Estamos conmemorando el Día de Muertos, celebración tradicional y religiosa que nos reconoce como un pueblo con una cultura ancestral y rica en conocimientos y vastedades. La identificación del mexicano con la muerte es legendaria. Es sabido y conocido que todas las naciones tienen bien fundadas sus leyendas en la muerte y en la vida posterior. Pero nuestras tradiciones son excepcionales.

La muerte -drama, sufrimiento, liberación- está ligada al destino de los mexicanos de manera indisoluble. Sus lazos tienen que ver con un antiguo lenguaje con el cual nuestros antepasados se comunicaban y soñaban con sus dioses propicios.

La sabiduría popular dice que “una muerte es la madre de mil vidas”. Tengo la impresión de que no hay un pueblo en el mundo como el mexicano tan cercano a la muerte.
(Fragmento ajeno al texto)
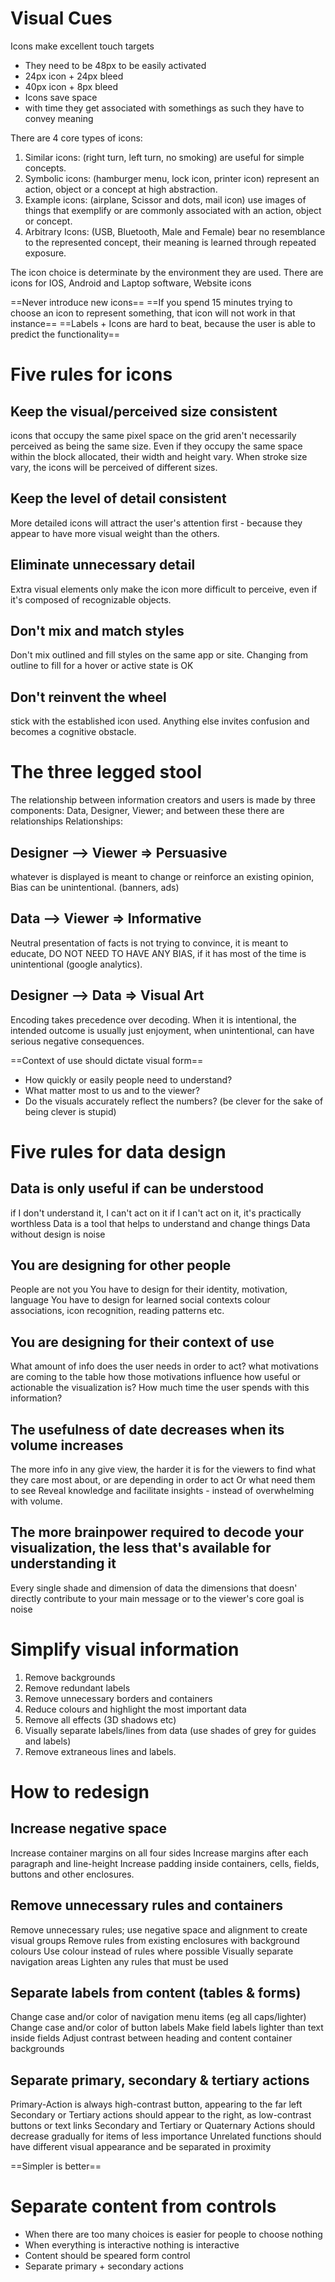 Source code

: # Visual Cues
Icons make excellent touch targets
- They need to be 48px to be easily activated 
- 24px icon + 24px bleed 
- 40px icon + 8px bleed
- Icons save space
- with time they get associated with somethings as such they have to convey meaning

There are 4 core types of icons:
1. Similar icons: (right turn, left turn, no smoking) are useful for simple concepts.
2. Symbolic icons: (hamburger menu, lock icon, printer icon) represent an action, object or a concept at high abstraction.
3. Example icons: (airplane, Scissor and dots, mail icon) use images of things that exemplify or are commonly associated with an action, object or concept.
4. Arbitrary Icons: (USB, Bluetooth, Male and Female) bear no resemblance to the represented concept, their meaning is learned through repeated exposure.

The icon choice is determinate by the environment they are used. There are icons for IOS, Android and Laptop software, Website icons

==Never introduce new icons==
==If you spend 15 minutes trying to choose an icon to represent something, that icon will not work in that instance==
==Labels + Icons are hard to beat, because the user is able to predict the functionality==

# Five rules for icons

## Keep the visual/perceived size consistent
icons that occupy the same pixel space on the grid aren't necessarily perceived as being the same size.
Even if they occupy the same space within the block allocated, their width and height vary.
When stroke size vary, the icons will be perceived of different sizes.

## Keep the level of detail consistent
More detailed icons will attract the user's attention first - because they appear to have more visual weight than the others.

## Eliminate unnecessary detail
Extra visual elements only make the icon more difficult to perceive, even if it's composed of recognizable objects.

## Don't mix and match styles
Don't mix outlined and fill styles on the same app or site.
Changing from outline to fill for a hover or active state is OK

## Don't reinvent the wheel
stick with the established icon used. Anything else invites confusion and becomes a cognitive obstacle.

# The three legged stool
The relationship between information creators and users is made by three components: Data, Designer, Viewer; and between these there are relationships
Relationships: 
## Designer --> Viewer => Persuasive
whatever is displayed is meant to change or reinforce an existing opinion, Bias can be unintentional. (banners, ads)

## Data --> Viewer => Informative
Neutral presentation of facts is not trying to convince, it is meant to educate, DO NOT NEED TO HAVE ANY BIAS, if it has most of the time is unintentional (google analytics).

## Designer --> Data => Visual Art
Encoding takes precedence over decoding. When it is intentional, the intended outcome is usually just enjoyment, when unintentional, can have serious negative consequences.

==Context of use should dictate visual form==

- How quickly or easily people need to understand?
- What matter most to us and to the viewer?
- Do the visuals accurately reflect the numbers? (be clever for the sake of being clever is stupid)

# Five rules for data design

## Data is only useful if can be understood
if I don't understand it, I can't act on it
if I can't act on it, it's practically worthless
Data is a tool that helps to understand and change things
Data without design is noise

## You are designing for other people
People are not you
You have to design for their identity, motivation, language
You have to design for learned social contexts colour associations, icon recognition, reading patterns etc.

## You are designing for their context of use
What amount of info does the user needs in order to act?
what motivations are coming to the table
how those motivations influence how useful or actionable the visualization is?
How much time the user spends with this information?

## The usefulness of date decreases when its volume increases
The more info in any give view, the harder it is for the viewers to find what they care most about,
or are depending in order to act
Or what need them to see
Reveal knowledge and facilitate insights - instead of overwhelming with volume.

## The more brainpower required to decode your visualization, the less that's available for understanding it
Every single shade and dimension of data the dimensions that doesn' directly contribute to your main message or to the viewer's core goal is noise

# Simplify visual information
1. Remove backgrounds
2. Remove redundant labels
3. Remove unnecessary borders and containers
4. Reduce colours and highlight the most important data
5. Remove all effects (3D shadows etc)
6. Visually separate labels/lines from data (use shades of grey for guides and labels)
7. Remove extraneous lines and labels.

# How to redesign

## Increase negative space
Increase container margins on all four sides
Increase margins after each paragraph and line-height
Increase padding inside containers, cells, fields, buttons and other enclosures.

## Remove unnecessary rules and containers
Remove unnecessary rules; use negative space and alignment to create visual groups
Remove rules from existing enclosures with background colours
Use colour instead of rules where possible
Visually separate navigation areas
Lighten any rules that must be used

## Separate labels from content (tables & forms)
Change case and/or color of navigation menu items (eg all caps/lighter)
Change case and/or color of button labels
Make field labels lighter than text inside fields
Adjust contrast between heading and content container backgrounds

## Separate primary, secondary & tertiary actions
Primary-Action is always high-contrast button, appearing to the far left
Secondary or Tertiary actions should appear to the right, as low-contrast buttons or text links
Secondary and Tertiary or Quaternary Actions should decrease gradually for items of less importance
Unrelated functions should have different visual appearance and be separated in proximity

==Simpler is better==

# Separate content from controls

- When there are too many choices is easier for people to choose nothing
- When everything is interactive nothing is interactive
- Content should be speared form control
- Separate primary + secondary actions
Su concepción artística, el trasfondo de su filosofía vital, sus valores morales, la religión y en general su desarrollo cultural, están impregnados de ese pensamiento fúnebre que nos encadena, querámoslo o no,  con el inframundo.

El culto a la muerte es uno de los elementos básicos de la religión de los antiguos mexicanos. Creían que la muerte y la vida constituían una unidad. Para los pueblos prehispánicos la muerte no era el fin de la existencia, sino un camino de transición hacia algo mejor. Esto salta a la vista en los símbolos que encontramos en su arquitectura, escultura y cerámica, así como en los cantos poéticos donde se evidencian el dolor y la angustia que provoca el paso a la muerte, al Mictlán, lugar de los muertos o descarnados que esperan como destino más benigno los paraísos del Tlalocan.

Rojo y negro de la mentalidad mexicana: Vida y Muerte, celebración y sacrificio respetuoso, fiesta y responso, color y niebla, todo en una calaverita de dulce que desaparece en un instante, porque a mí las calaveras…me pelan los dientes.